• _Work instruction_
Every entry should be duplicated verbatim, and no picture may appear in the copy.

• _Extracted material_

☆ ☆ ☆

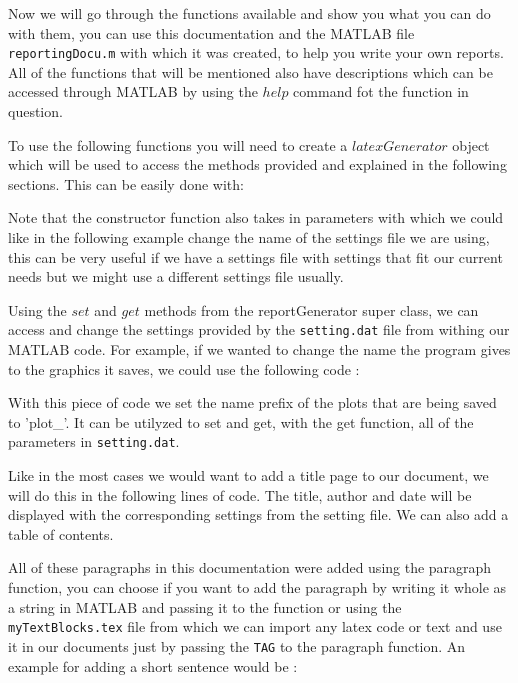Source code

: 
Now we will go through the functions available and show you what you can do with them, you can
use this documentation and the MATLAB file {\tt reportingDocu.m} with which it was created, to 
help you write your own reports. All of the functions that will be mentioned also have 
descriptions which can be accessed through MATLAB by using the $help$ command fot the function
in question.


To use the following functions you will need to create a $latexGenerator$ object which will be used
to access the methods provided and explained in the following sections. This can be easily done with:


Note that the constructor function also takes in parameters with which we could like in the following example 
change the name of the settings file we are using, this can be very useful if we have a settings file with 
settings that fit our current needs but we might use a different settings file usually.



Using the $set$ and $get$ methods from the reportGenerator super class, we can access and change the
settings provided by the {\tt setting.dat} file from withing our MATLAB code. For example, if we wanted 
to change the name the program gives to the graphics it saves, we could use the following code : 


With this piece of code we set the name prefix of the plots that are being saved to 'plot\_'. 
It can be utilyzed to set and get, with the get function, all of the parameters in {\tt setting.dat}.


Like in the most cases we would want to add a title page to our document, we will do this in the following
lines of code. The title, author and date will be displayed with the corresponding settings from the 
setting file. We can also add a table of contents.


All of these paragraphs in this documentation were added using the paragraph function, you can choose if you
want to add the paragraph by writing it whole as a string in MATLAB and passing it to the function or using
the {\tt myTextBlocks.tex} file from which we can import any latex code or text and use it in our documents 
just by passing the {\tt TAG} to the paragraph function. 
An example for adding a short sentence would be : 

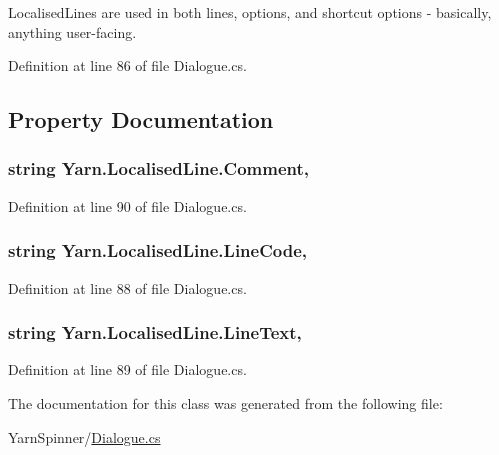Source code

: Localised\-Lines are used in both lines, options, and shortcut options -\/ basically, anything user-\/facing. 

Definition at line 86 of file Dialogue.\-cs.



\subsection{Property Documentation}
\hypertarget{a00128_afbfb834bb1623653fa73945c221c4b9d}{
\subsubsection[{Comment}]{\setlength{\rightskip}{0pt plus 5cm}string Yarn.\-Localised\-Line.\-Comment\hspace{0.3cm}{\ttfamily [get]}, {\ttfamily [set]}}}\label{a00128_afbfb834bb1623653fa73945c221c4b9d}


Definition at line 90 of file Dialogue.\-cs.

\hypertarget{a00128_aad88f588cbbe2df9bb83da59eeff3d3c}{
\subsubsection[{Line\-Code}]{\setlength{\rightskip}{0pt plus 5cm}string Yarn.\-Localised\-Line.\-Line\-Code\hspace{0.3cm}{\ttfamily [get]}, {\ttfamily [set]}}}\label{a00128_aad88f588cbbe2df9bb83da59eeff3d3c}


Definition at line 88 of file Dialogue.\-cs.

\hypertarget{a00128_ab0b4fa82cfa7693ff3c96fe5c3837fff}{
\subsubsection[{Line\-Text}]{\setlength{\rightskip}{0pt plus 5cm}string Yarn.\-Localised\-Line.\-Line\-Text\hspace{0.3cm}{\ttfamily [get]}, {\ttfamily [set]}}}\label{a00128_ab0b4fa82cfa7693ff3c96fe5c3837fff}


Definition at line 89 of file Dialogue.\-cs.



The documentation for this class was generated from the following file\-:\begin{DoxyCompactItemize}
\item 
Yarn\-Spinner/\hyperlink{a00296}{Dialogue.\-cs}\end{DoxyCompactItemize}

☆ ☆ ☆

• _Finished task_
Source code

: 
Now we will go through the functions available and show you what you can do with them, you can
use this documentation and the MATLAB file {\tt reportingDocu.m} with which it was created, to 
help you write your own reports. All of the functions that will be mentioned also have 
descriptions which can be accessed through MATLAB by using the $help$ command fot the function
in question.


To use the following functions you will need to create a $latexGenerator$ object which will be used
to access the methods provided and explained in the following sections. This can be easily done with:


Note that the constructor function also takes in parameters with which we could like in the following example 
change the name of the settings file we are using, this can be very useful if we have a settings file with 
settings that fit our current needs but we might use a different settings file usually.



Using the $set$ and $get$ methods from the reportGenerator super class, we can access and change the
settings provided by the {\tt setting.dat} file from withing our MATLAB code. For example, if we wanted 
to change the name the program gives to the graphics it saves, we could use the following code : 


With this piece of code we set the name prefix of the plots that are being saved to 'plot\_'. 
It can be utilyzed to set and get, with the get function, all of the parameters in {\tt setting.dat}.


Like in the most cases we would want to add a title page to our document, we will do this in the following
lines of code. The title, author and date will be displayed with the corresponding settings from the 
setting file. We can also add a table of contents.


All of these paragraphs in this documentation were added using the paragraph function, you can choose if you
want to add the paragraph by writing it whole as a string in MATLAB and passing it to the function or using
the {\tt myTextBlocks.tex} file from which we can import any latex code or text and use it in our documents 
just by passing the {\tt TAG} to the paragraph function. 
An example for adding a short sentence would be : 

Source code

: Localised\-Lines are used in both lines, options, and shortcut options -\/ basically, anything user-\/facing. 

Definition at line 86 of file Dialogue.\-cs.



\subsection{Property Documentation}
\hypertarget{a00128_afbfb834bb1623653fa73945c221c4b9d}{
\subsubsection[{Comment}]{\setlength{\rightskip}{0pt plus 5cm}string Yarn.\-Localised\-Line.\-Comment\hspace{0.3cm}{\ttfamily [get]}, {\ttfamily [set]}}}\label{a00128_afbfb834bb1623653fa73945c221c4b9d}


Definition at line 90 of file Dialogue.\-cs.

\hypertarget{a00128_aad88f588cbbe2df9bb83da59eeff3d3c}{
\subsubsection[{Line\-Code}]{\setlength{\rightskip}{0pt plus 5cm}string Yarn.\-Localised\-Line.\-Line\-Code\hspace{0.3cm}{\ttfamily [get]}, {\ttfamily [set]}}}\label{a00128_aad88f588cbbe2df9bb83da59eeff3d3c}


Definition at line 88 of file Dialogue.\-cs.

\hypertarget{a00128_ab0b4fa82cfa7693ff3c96fe5c3837fff}{
\subsubsection[{Line\-Text}]{\setlength{\rightskip}{0pt plus 5cm}string Yarn.\-Localised\-Line.\-Line\-Text\hspace{0.3cm}{\ttfamily [get]}, {\ttfamily [set]}}}\label{a00128_ab0b4fa82cfa7693ff3c96fe5c3837fff}


Definition at line 89 of file Dialogue.\-cs.



The documentation for this class was generated from the following file\-:\begin{DoxyCompactItemize}
\item 
Yarn\-Spinner/\hyperlink{a00296}{Dialogue.\-cs}\end{DoxyCompactItemize}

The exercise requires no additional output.